- Work to complete -
Please show all lines of the records that include "delivery".

● ● ● ● ● ● ●

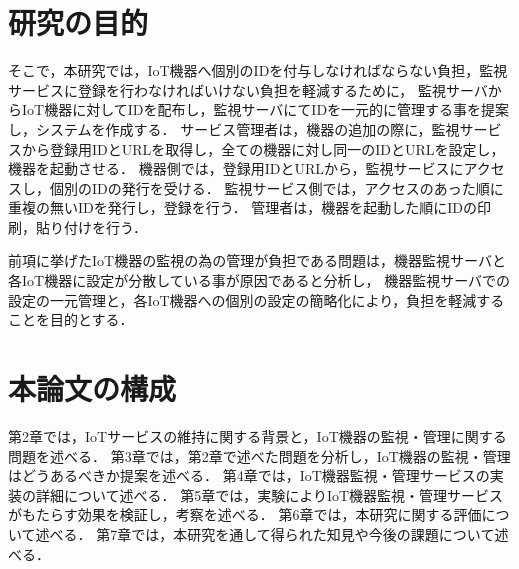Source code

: \section{研究の目的}
そこで，本研究では，IoT機器へ個別のIDを付与しなければならない負担，監視サービスに登録を行わなければいけない負担を軽減するために，
監視サーバからIoT機器に対してIDを配布し，監視サーバにてIDを一元的に管理する事を提案し，システムを作成する．
サービス管理者は，機器の追加の際に，監視サービスから登録用IDとURLを取得し，全ての機器に対し同一のIDとURLを設定し，機器を起動させる．
機器側では，登録用IDとURLから，監視サービスにアクセスし，個別のIDの発行を受ける．
監視サービス側では，アクセスのあった順に重複の無いIDを発行し，登録を行う．
管理者は，機器を起動した順にIDの印刷，貼り付けを行う．
\medskip

前項に挙げたIoT機器の監視の為の管理が負担である問題は，機器監視サーバと各IoT機器に設定が分散している事が原因であると分析し，
機器監視サーバでの設定の一元管理と，各IoT機器への個別の設定の簡略化により，負担を軽減することを目的とする．

\section{本論文の構成}
第2章では，IoTサービスの維持に関する背景と，IoT機器の監視・管理に関する問題を述べる．
第3章では，第2章で述べた問題を分析し，IoT機器の監視・管理はどうあるべきか提案を述べる．
第4章では，IoT機器監視・管理サービスの実装の詳細について述べる．
第5章では，実験によりIoT機器監視・管理サービスがもたらす効果を検証し，考察を述べる．
第6章では，本研究に関する評価について述べる．
第7章では，本研究を通して得られた知見や今後の課題について述べる．


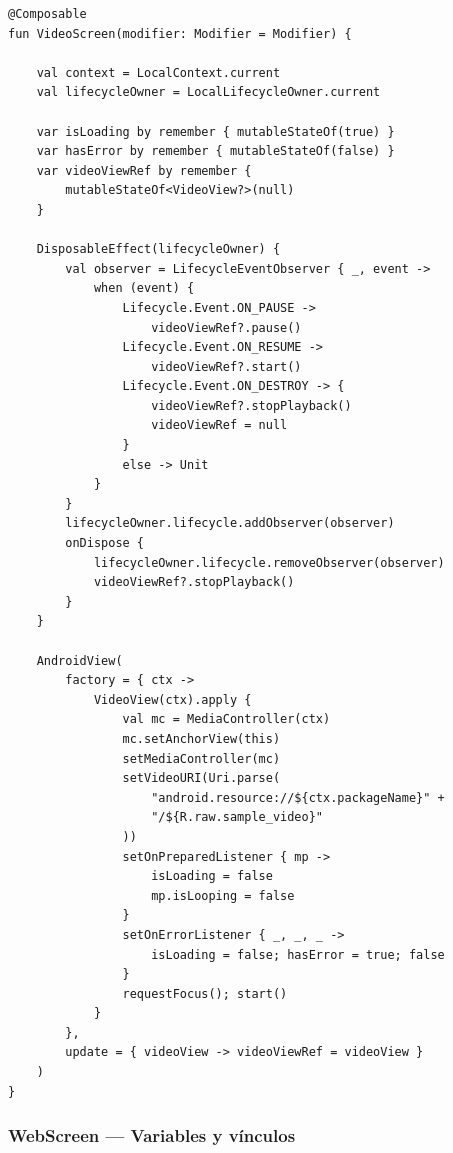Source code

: \documentclass[stu, 12pt, letterpaper, donotrepeattitle, floatsintext, natbib]{apa7}
\begin{document}
\begin{lstlisting}[caption={Variables y vínculos en VideoScreen.kt}]
@Composable
fun VideoScreen(modifier: Modifier = Modifier) {

    val context = LocalContext.current
    val lifecycleOwner = LocalLifecycleOwner.current

    var isLoading by remember { mutableStateOf(true) }
    var hasError by remember { mutableStateOf(false) }
    var videoViewRef by remember {
        mutableStateOf<VideoView?>(null)
    }

    DisposableEffect(lifecycleOwner) {
        val observer = LifecycleEventObserver { _, event ->
            when (event) {
                Lifecycle.Event.ON_PAUSE ->
                    videoViewRef?.pause()
                Lifecycle.Event.ON_RESUME ->
                    videoViewRef?.start()
                Lifecycle.Event.ON_DESTROY -> {
                    videoViewRef?.stopPlayback()
                    videoViewRef = null
                }
                else -> Unit
            }
        }
        lifecycleOwner.lifecycle.addObserver(observer)
        onDispose {
            lifecycleOwner.lifecycle.removeObserver(observer)
            videoViewRef?.stopPlayback()
        }
    }

    AndroidView(
        factory = { ctx ->
            VideoView(ctx).apply {
                val mc = MediaController(ctx)
                mc.setAnchorView(this)
                setMediaController(mc)
                setVideoURI(Uri.parse(
                    "android.resource://${ctx.packageName}" +
                    "/${R.raw.sample_video}"
                ))
                setOnPreparedListener { mp ->
                    isLoading = false
                    mp.isLooping = false
                }
                setOnErrorListener { _, _, _ ->
                    isLoading = false; hasError = true; false
                }
                requestFocus(); start()
            }
        },
        update = { videoView -> videoViewRef = videoView }
    )
}
\end{lstlisting}

\subsubsection{WebScreen --- Variables y vínculos}
\end{document}
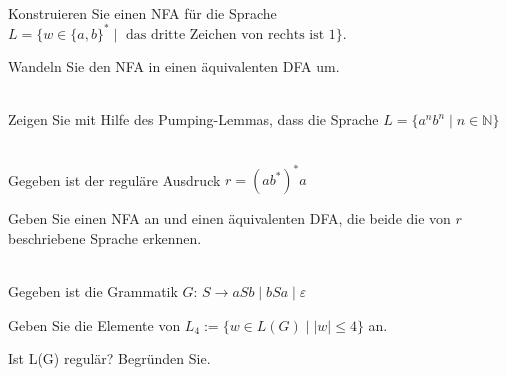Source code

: \\
Konstruieren Sie einen NFA für die Sprache
$L = \{ w \in \{a,b\}^* \mid \text{ das dritte Zeichen von rechts ist } 1 \}$.

Wandeln Sie den NFA in einen äquivalenten DFA um.


\\
Zeigen Sie mit Hilfe des Pumping-Lemmas, dass die Sprache
$L = \{ a^n b^n \mid n\in\mathbb{N}\}$

\\
Gegeben ist der reguläre Ausdruck
$r = (ab^*)^*a$

Geben Sie einen NFA an und einen äquivalenten DFA, die beide die von $r$ beschriebene Sprache erkennen.

\\
Gegeben ist die Grammatik $G$:
$S\rightarrow aSb \mid bSa \mid \varepsilon$

Geben Sie die Elemente von $L_4:=\{w\in L(G)\mid |w|\leq 4\}$ an.

Ist L(G) regulär? Begründen Sie.



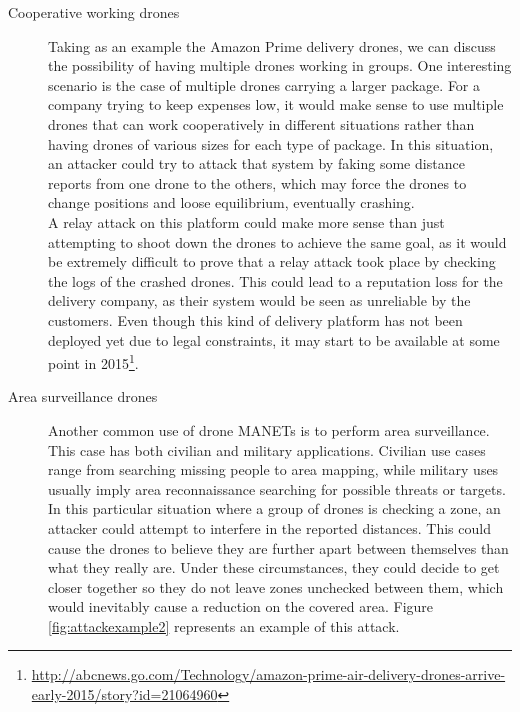 \documentclass{article}
\begin{document}
\begin{description}
  \item[Cooperative working drones] Taking as an example the Amazon Prime delivery drones, we can discuss the possibility of having multiple drones working in groups. One interesting scenario is the case of multiple drones carrying a larger package. For a company trying to keep expenses low, it would make sense to use multiple drones that can work cooperatively in different situations rather than having drones of various sizes for each type of package. In this situation, an attacker could try to attack that system by faking some distance reports from one drone to the others, which may force the drones to change positions and loose equilibrium, eventually crashing.\\
 
  A relay attack on this platform could make more sense than just attempting to shoot down the drones to achieve the same goal, as it would be extremely difficult to prove that a relay attack took place by checking the logs of the crashed drones. This could lead to a reputation loss for the delivery company, as their system would be seen as unreliable by the customers. Even though this kind of delivery platform has not been deployed yet due to legal constraints, it may start to be available at some point in 2015\footnote{\url{http://abcnews.go.com/Technology/amazon-prime-air-delivery-drones-arrive-early-2015/story?id=21064960}}.\\
  
  
  \item[Area surveillance drones] Another common use of drone MANETs is to perform area surveillance. This case has both civilian and military applications. Civilian use cases range from searching missing people to area mapping, while military uses usually imply area reconnaissance searching for possible threats or targets.\\
  
  In this particular situation where a group of drones is checking a zone, an attacker could attempt to interfere in the reported distances. This could cause the drones to believe they are further apart between themselves than what they really are. Under these circumstances, they could decide to get closer together so they do not leave zones unchecked between them, which would inevitably cause a reduction on the covered area. Figure \ref{fig:attackexample2} represents an example of this attack.\\
  

\end{description}
\end{document}
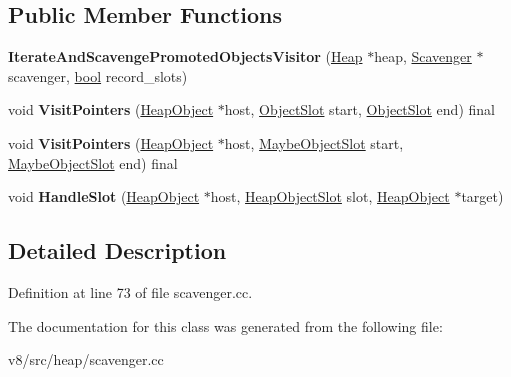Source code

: \subsection*{Public Member Functions}
\begin{DoxyCompactItemize}
\item 
\mbox{\label{classv8_1_1internal_1_1IterateAndScavengePromotedObjectsVisitor_a9b230776b3af85c1b949c004c3594a89}} 
{\bfseries Iterate\+And\+Scavenge\+Promoted\+Objects\+Visitor} (\mbox{\hyperlink{classv8_1_1internal_1_1Heap}{Heap}} $\ast$heap, \mbox{\hyperlink{classv8_1_1internal_1_1Scavenger}{Scavenger}} $\ast$scavenger, \mbox{\hyperlink{classbool}{bool}} record\+\_\+slots)
\item 
\mbox{\label{classv8_1_1internal_1_1IterateAndScavengePromotedObjectsVisitor_a67806482b0522361916daf4331270459}} 
void {\bfseries Visit\+Pointers} (\mbox{\hyperlink{classv8_1_1internal_1_1HeapObject}{Heap\+Object}} $\ast$host, \mbox{\hyperlink{classv8_1_1internal_1_1ObjectSlot}{Object\+Slot}} start, \mbox{\hyperlink{classv8_1_1internal_1_1ObjectSlot}{Object\+Slot}} end) final
\item 
\mbox{\label{classv8_1_1internal_1_1IterateAndScavengePromotedObjectsVisitor_a09740fd667c4656a91edcd29313d97b5}} 
void {\bfseries Visit\+Pointers} (\mbox{\hyperlink{classv8_1_1internal_1_1HeapObject}{Heap\+Object}} $\ast$host, \mbox{\hyperlink{classv8_1_1internal_1_1MaybeObjectSlot}{Maybe\+Object\+Slot}} start, \mbox{\hyperlink{classv8_1_1internal_1_1MaybeObjectSlot}{Maybe\+Object\+Slot}} end) final
\item 
\mbox{\label{classv8_1_1internal_1_1IterateAndScavengePromotedObjectsVisitor_a20d62b0dd7624dec83a637c0efa752fa}} 
void {\bfseries Handle\+Slot} (\mbox{\hyperlink{classv8_1_1internal_1_1HeapObject}{Heap\+Object}} $\ast$host, \mbox{\hyperlink{classv8_1_1internal_1_1HeapObjectSlot}{Heap\+Object\+Slot}} slot, \mbox{\hyperlink{classv8_1_1internal_1_1HeapObject}{Heap\+Object}} $\ast$target)
\end{DoxyCompactItemize}


\subsection{Detailed Description}


Definition at line 73 of file scavenger.\+cc.



The documentation for this class was generated from the following file\+:\begin{DoxyCompactItemize}
\item 
v8/src/heap/scavenger.\+cc\end{DoxyCompactItemize}
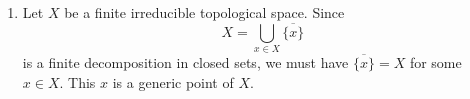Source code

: \newcommand{\sheet}{4}




\maketitle{}

\begin{exercise}{1}
    
    \begin{enumerate}
        \item{Let $X$ be a finite irreducible topological space. Since
            \begin{equation*}
                X = \bigcup_{x \in X} \overline{\{x\}}
            \end{equation*}
            is a finite decomposition in closed sets, we must have
            $\overline{\{x\}} = X$ for some $x \in X$. This $x$ is a generic
            point of $X$.

}
\end{enumerate}
\end{exercise}
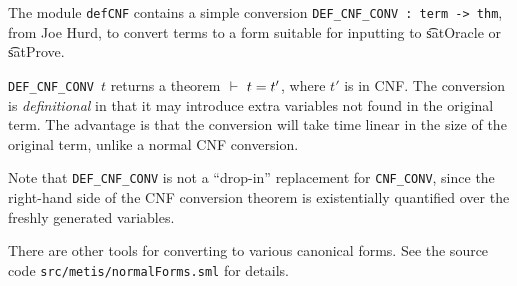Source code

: The module {\tt defCNF} contains a simple conversion  {\tt DEF\_CNF\_CONV : term -> thm}, 
from Joe Hurd, to convert \HOL{} terms to a form suitable for inputting to \t{satOracle} or \t{satProve}.

{\small\verb+DEF_CNF_CONV+}~$t$ returns a theorem $\ \vdash\  t = t'$,
where $t'$ is in CNF. The conversion is {\it definitional} in that it may introduce extra variables not found in the original term. The advantage is that the conversion will take time linear in the size of the original term, unlike a normal CNF conversion.

Note that {\tt DEF\_CNF\_CONV} is not a ``drop-in'' replacement for {\tt CNF\_CONV}, since the right-hand side of the CNF conversion theorem is existentially quantified over the freshly generated variables.

There are other tools for converting to various canonical forms. See the source code
{\small\verb+src/metis/normalForms.sml+} for details.


%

● ● ● ● ● ● ●

- Response below -
  \item[Cooperative working drones] Taking as an example the Amazon Prime delivery drones, we can discuss the possibility of having multiple drones working in groups. One interesting scenario is the case of multiple drones carrying a larger package. For a company trying to keep expenses low, it would make sense to use multiple drones that can work cooperatively in different situations rather than having drones of various sizes for each type of package. In this situation, an attacker could try to attack that system by faking some distance reports from one drone to the others, which may force the drones to change positions and loose equilibrium, eventually crashing.\\
  A relay attack on this platform could make more sense than just attempting to shoot down the drones to achieve the same goal, as it would be extremely difficult to prove that a relay attack took place by checking the logs of the crashed drones. This could lead to a reputation loss for the delivery company, as their system would be seen as unreliable by the customers. Even though this kind of delivery platform has not been deployed yet due to legal constraints, it may start to be available at some point in 2015\footnote{\url{http://abcnews.go.com/Technology/amazon-prime-air-delivery-drones-arrive-early-2015/story?id=21064960}}.\\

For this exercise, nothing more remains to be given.